How many separate lines of the data contain "from"? Give the count and nothing else.

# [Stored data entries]
________________________________________

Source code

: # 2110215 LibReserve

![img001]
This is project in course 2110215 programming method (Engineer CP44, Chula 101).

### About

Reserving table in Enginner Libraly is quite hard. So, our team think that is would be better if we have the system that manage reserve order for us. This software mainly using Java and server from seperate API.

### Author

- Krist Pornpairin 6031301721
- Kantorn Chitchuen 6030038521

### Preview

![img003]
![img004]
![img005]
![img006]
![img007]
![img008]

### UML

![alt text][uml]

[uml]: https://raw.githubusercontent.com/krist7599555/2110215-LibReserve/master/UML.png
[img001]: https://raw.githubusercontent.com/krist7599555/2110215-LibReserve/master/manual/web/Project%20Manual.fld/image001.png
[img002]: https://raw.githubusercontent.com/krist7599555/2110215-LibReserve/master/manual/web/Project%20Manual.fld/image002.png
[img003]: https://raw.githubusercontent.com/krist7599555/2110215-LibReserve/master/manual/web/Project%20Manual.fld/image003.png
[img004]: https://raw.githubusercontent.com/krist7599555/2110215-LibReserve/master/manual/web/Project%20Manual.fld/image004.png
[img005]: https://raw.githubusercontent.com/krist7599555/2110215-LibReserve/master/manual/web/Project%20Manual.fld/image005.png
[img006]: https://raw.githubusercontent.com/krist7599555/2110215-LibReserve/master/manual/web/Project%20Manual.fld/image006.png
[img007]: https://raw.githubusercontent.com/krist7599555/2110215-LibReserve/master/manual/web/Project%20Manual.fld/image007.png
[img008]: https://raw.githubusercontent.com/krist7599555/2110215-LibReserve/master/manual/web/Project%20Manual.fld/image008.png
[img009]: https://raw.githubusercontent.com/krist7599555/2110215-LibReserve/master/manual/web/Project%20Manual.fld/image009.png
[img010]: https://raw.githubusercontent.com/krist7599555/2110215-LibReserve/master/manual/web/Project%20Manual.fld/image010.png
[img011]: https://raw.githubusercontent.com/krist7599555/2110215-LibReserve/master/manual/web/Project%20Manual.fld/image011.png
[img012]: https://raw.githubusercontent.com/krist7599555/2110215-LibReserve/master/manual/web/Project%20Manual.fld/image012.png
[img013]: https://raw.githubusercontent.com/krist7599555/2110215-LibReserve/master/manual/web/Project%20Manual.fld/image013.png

________________________________________

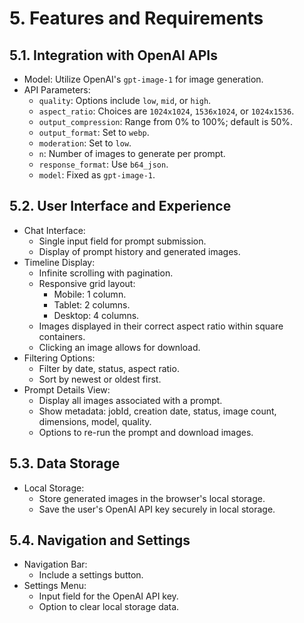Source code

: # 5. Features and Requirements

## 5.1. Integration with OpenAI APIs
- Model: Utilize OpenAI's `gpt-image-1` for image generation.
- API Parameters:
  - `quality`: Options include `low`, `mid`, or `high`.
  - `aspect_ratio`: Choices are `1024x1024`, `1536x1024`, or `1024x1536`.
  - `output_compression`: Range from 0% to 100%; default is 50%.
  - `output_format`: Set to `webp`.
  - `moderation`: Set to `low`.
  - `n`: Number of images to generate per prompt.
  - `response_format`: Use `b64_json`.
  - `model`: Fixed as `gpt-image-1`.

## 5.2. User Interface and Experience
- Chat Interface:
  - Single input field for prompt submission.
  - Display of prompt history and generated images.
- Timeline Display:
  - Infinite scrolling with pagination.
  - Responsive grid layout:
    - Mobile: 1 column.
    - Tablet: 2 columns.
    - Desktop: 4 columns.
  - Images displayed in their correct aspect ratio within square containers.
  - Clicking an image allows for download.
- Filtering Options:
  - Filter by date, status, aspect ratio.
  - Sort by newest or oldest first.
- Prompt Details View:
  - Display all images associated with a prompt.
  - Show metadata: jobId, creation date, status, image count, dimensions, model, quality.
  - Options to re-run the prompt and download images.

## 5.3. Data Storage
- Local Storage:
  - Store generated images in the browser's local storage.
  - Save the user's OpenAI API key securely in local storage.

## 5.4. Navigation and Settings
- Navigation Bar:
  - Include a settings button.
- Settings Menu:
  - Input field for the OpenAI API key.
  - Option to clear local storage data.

________________________________________

# [Solution to the exercise]
2